| REQUIRED ACTION |
Pull out every line in the data that has the string "from" in it.

| EXERCISE INPUTS |
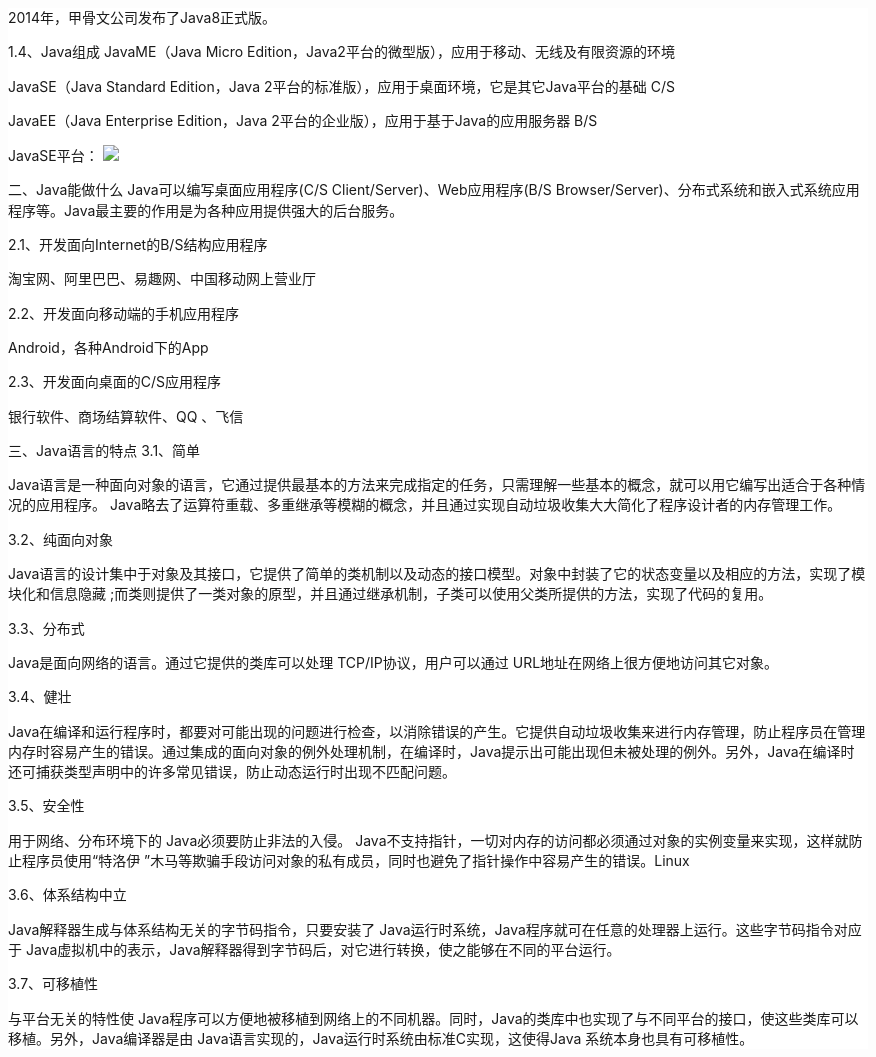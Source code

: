 2014年，甲骨文公司发布了Java8正式版。

1.4、Java组成
JavaME（Java Micro Edition，Java2平台的微型版），应用于移动、无线及有限资源的环境

JavaSE（Java Standard Edition，Java 2平台的标准版），应用于桌面环境，它是其它Java平台的基础 C/S

JavaEE（Java Enterprise Edition，Java 2平台的企业版），应用于基于Java的应用服务器 B/S

JavaSE平台：
<img src="/picturesWork/JavaSE-01/01.png">

二、Java能做什么
Java可以编写桌面应用程序(C/S Client/Server)、Web应用程序(B/S Browser/Server)、分布式系统和嵌入式系统应用程序等。Java最主要的作用是为各种应用提供强大的后台服务。

2.1、开发面向Internet的B/S结构应用程序

淘宝网、阿里巴巴、易趣网、中国移动网上营业厅

2.2、开发面向移动端的手机应用程序 

Android，各种Android下的App

2.3、开发面向桌面的C/S应用程序 

银行软件、商场结算软件、QQ 、飞信

三、Java语言的特点
3.1、简单

Java语言是一种面向对象的语言，它通过提供最基本的方法来完成指定的任务，只需理解一些基本的概念，就可以用它编写出适合于各种情况的应用程序。 Java略去了运算符重载、多重继承等模糊的概念，并且通过实现自动垃圾收集大大简化了程序设计者的内存管理工作。

3.2、纯面向对象

Java语言的设计集中于对象及其接口，它提供了简单的类机制以及动态的接口模型。对象中封装了它的状态变量以及相应的方法，实现了模块化和信息隐藏 ;而类则提供了一类对象的原型，并且通过继承机制，子类可以使用父类所提供的方法，实现了代码的复用。

3.3、分布式

Java是面向网络的语言。通过它提供的类库可以处理 TCP/IP协议，用户可以通过 URL地址在网络上很方便地访问其它对象。

3.4、健壮

Java在编译和运行程序时，都要对可能出现的问题进行检查，以消除错误的产生。它提供自动垃圾收集来进行内存管理，防止程序员在管理内存时容易产生的错误。通过集成的面向对象的例外处理机制，在编译时，Java提示出可能出现但未被处理的例外。另外，Java在编译时还可捕获类型声明中的许多常见错误，防止动态运行时出现不匹配问题。

3.5、安全性

用于网络、分布环境下的 Java必须要防止非法的入侵。 Java不支持指针，一切对内存的访问都必须通过对象的实例变量来实现，这样就防止程序员使用“特洛伊 ”木马等欺骗手段访问对象的私有成员，同时也避免了指针操作中容易产生的错误。Linux

3.6、体系结构中立

Java解释器生成与体系结构无关的字节码指令，只要安装了 Java运行时系统，Java程序就可在任意的处理器上运行。这些字节码指令对应于 Java虚拟机中的表示，Java解释器得到字节码后，对它进行转换，使之能够在不同的平台运行。

3.7、可移植性

与平台无关的特性使 Java程序可以方便地被移植到网络上的不同机器。同时，Java的类库中也实现了与不同平台的接口，使这些类库可以移植。另外，Java编译器是由 Java语言实现的，Java运行时系统由标准C实现，这使得Java 系统本身也具有可移植性。
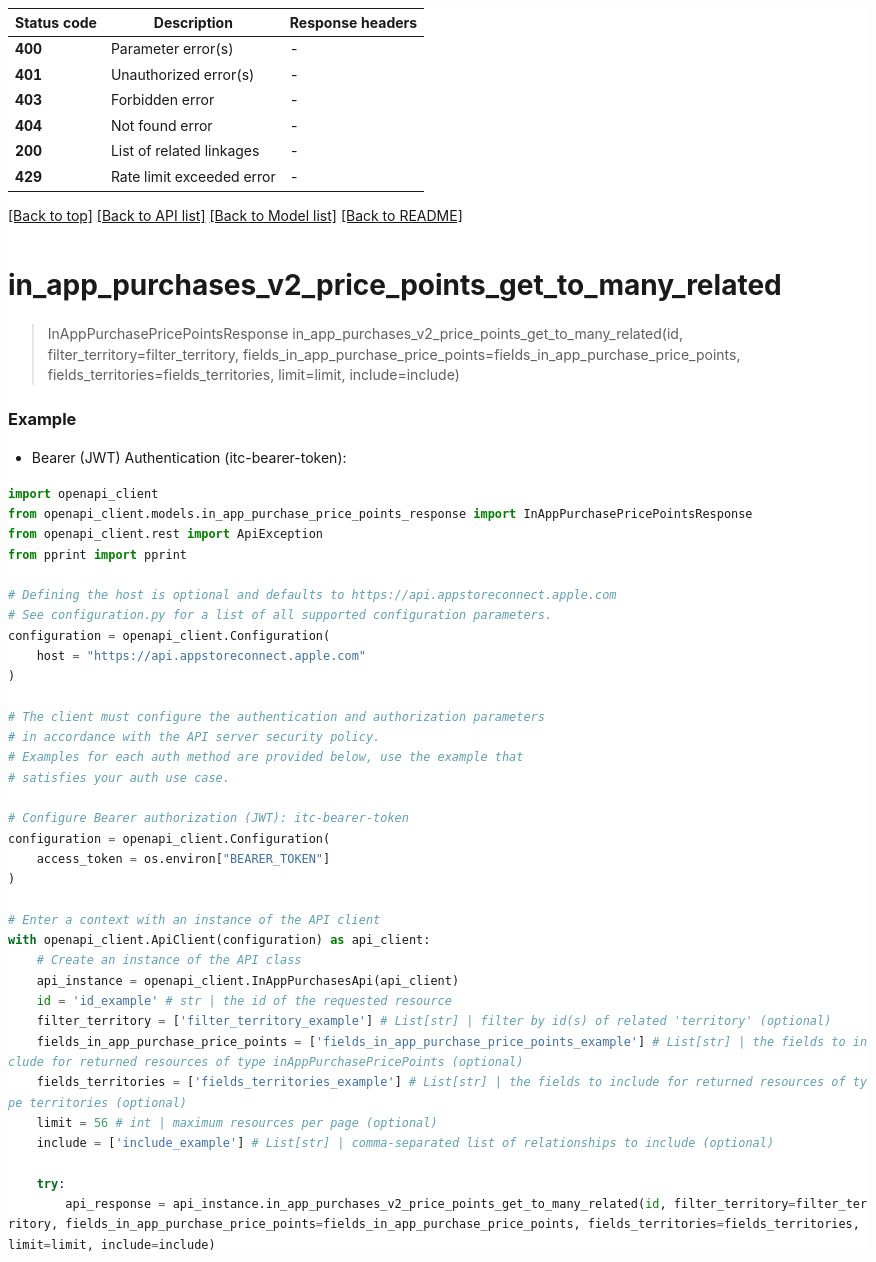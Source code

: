 | Status code | Description | Response headers |
|-------------|-------------|------------------|
**400** | Parameter error(s) |  -  |
**401** | Unauthorized error(s) |  -  |
**403** | Forbidden error |  -  |
**404** | Not found error |  -  |
**200** | List of related linkages |  -  |
**429** | Rate limit exceeded error |  -  |

[[Back to top]](#) [[Back to API list]](../README.md#documentation-for-api-endpoints) [[Back to Model list]](../README.md#documentation-for-models) [[Back to README]](../README.md)

# **in_app_purchases_v2_price_points_get_to_many_related**
> InAppPurchasePricePointsResponse in_app_purchases_v2_price_points_get_to_many_related(id, filter_territory=filter_territory, fields_in_app_purchase_price_points=fields_in_app_purchase_price_points, fields_territories=fields_territories, limit=limit, include=include)

### Example

* Bearer (JWT) Authentication (itc-bearer-token):

```python
import openapi_client
from openapi_client.models.in_app_purchase_price_points_response import InAppPurchasePricePointsResponse
from openapi_client.rest import ApiException
from pprint import pprint

# Defining the host is optional and defaults to https://api.appstoreconnect.apple.com
# See configuration.py for a list of all supported configuration parameters.
configuration = openapi_client.Configuration(
    host = "https://api.appstoreconnect.apple.com"
)

# The client must configure the authentication and authorization parameters
# in accordance with the API server security policy.
# Examples for each auth method are provided below, use the example that
# satisfies your auth use case.

# Configure Bearer authorization (JWT): itc-bearer-token
configuration = openapi_client.Configuration(
    access_token = os.environ["BEARER_TOKEN"]
)

# Enter a context with an instance of the API client
with openapi_client.ApiClient(configuration) as api_client:
    # Create an instance of the API class
    api_instance = openapi_client.InAppPurchasesApi(api_client)
    id = 'id_example' # str | the id of the requested resource
    filter_territory = ['filter_territory_example'] # List[str] | filter by id(s) of related 'territory' (optional)
    fields_in_app_purchase_price_points = ['fields_in_app_purchase_price_points_example'] # List[str] | the fields to include for returned resources of type inAppPurchasePricePoints (optional)
    fields_territories = ['fields_territories_example'] # List[str] | the fields to include for returned resources of type territories (optional)
    limit = 56 # int | maximum resources per page (optional)
    include = ['include_example'] # List[str] | comma-separated list of relationships to include (optional)

    try:
        api_response = api_instance.in_app_purchases_v2_price_points_get_to_many_related(id, filter_territory=filter_territory, fields_in_app_purchase_price_points=fields_in_app_purchase_price_points, fields_territories=fields_territories, limit=limit, include=include)
```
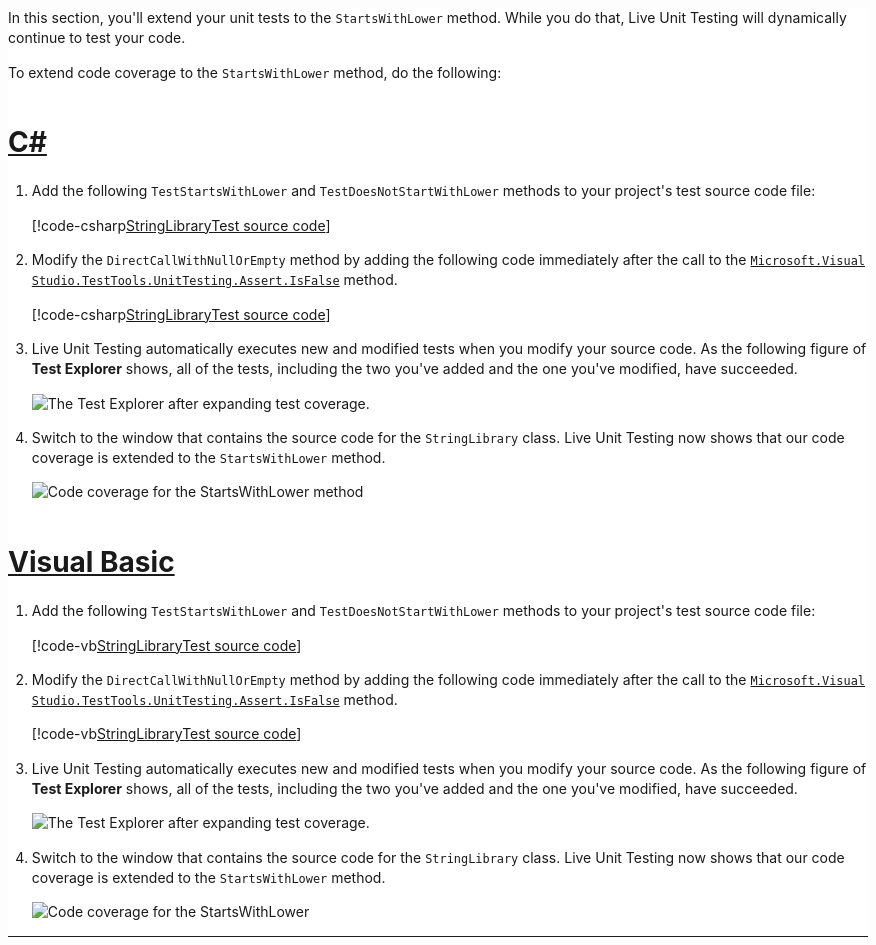 In this section, you'll extend your unit tests to the `StartsWithLower` method. While you do that, Live Unit Testing will dynamically continue to test your code.

To extend code coverage to the `StartsWithLower` method, do the following:

# [C#](#tab/csharp)

1. Add the following `TestStartsWithLower` and `TestDoesNotStartWithLower` methods to your project's test source code file:

    [!code-csharp[StringLibraryTest source code](samples/snippets/csharp/lut-start/unittest2.cs#1)]

1. Modify the `DirectCallWithNullOrEmpty` method by adding the following code immediately after the call to the [`Microsoft.VisualStudio.TestTools.UnitTesting.Assert.IsFalse`](/dotnet/api/microsoft.visualstudio.testtools.unittesting.assert.isfalse) method.

    [!code-csharp[StringLibraryTest source code](samples/snippets/csharp/lut-start/unittest2.cs#2)]

1. Live Unit Testing automatically executes new and modified tests when you modify your source code. As the following figure of **Test Explorer** shows, all of the tests, including the two you've added and the one you've modified, have succeeded.

   ![The Test Explorer after expanding test coverage.](media/lut-start/test-dynamic.png)

1. Switch to the window that contains the source code for the `StringLibrary` class. Live Unit Testing now shows that our code coverage is extended to the `StartsWithLower` method.

    ![Code coverage for the StartsWithLower method](media/lut-start/lut-extended-cs.png)

# [Visual Basic](#tab/vb)

1. Add the following `TestStartsWithLower` and `TestDoesNotStartWithLower` methods to your project's test source code file:

    [!code-vb[StringLibraryTest source code](samples/snippets/visual-basic/lut-start/unittest2.vb#1)]

1. Modify the `DirectCallWithNullOrEmpty` method by adding the following code immediately after the call to the [`Microsoft.VisualStudio.TestTools.UnitTesting.Assert.IsFalse`](/dotnet/api/microsoft.visualstudio.testtools.unittesting.assert.isfalse) method.

    [!code-vb[StringLibraryTest source code](samples/snippets/visual-basic/lut-start/unittest2.vb#2)]

1. Live Unit Testing automatically executes new and modified tests when you modify your source code. As the following figure of **Test Explorer** shows, all of the tests, including the two you've added and the one you've modified, have succeeded.

   ![The Test Explorer after expanding test coverage.](media/lut-start/test-dynamic.png)

1. Switch to the window that contains the source code for the `StringLibrary` class. Live Unit Testing now shows that our code coverage is extended to the `StartsWithLower` method.

    ![Code coverage for the StartsWithLower](media/lut-start/lut-extended-vb.png)

---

| ANSWER SPACE |
from openapi_client.models.in_app_purchase_price_points_response import InAppPurchasePricePointsResponse
from openapi_client.rest import ApiException
from pprint import pprint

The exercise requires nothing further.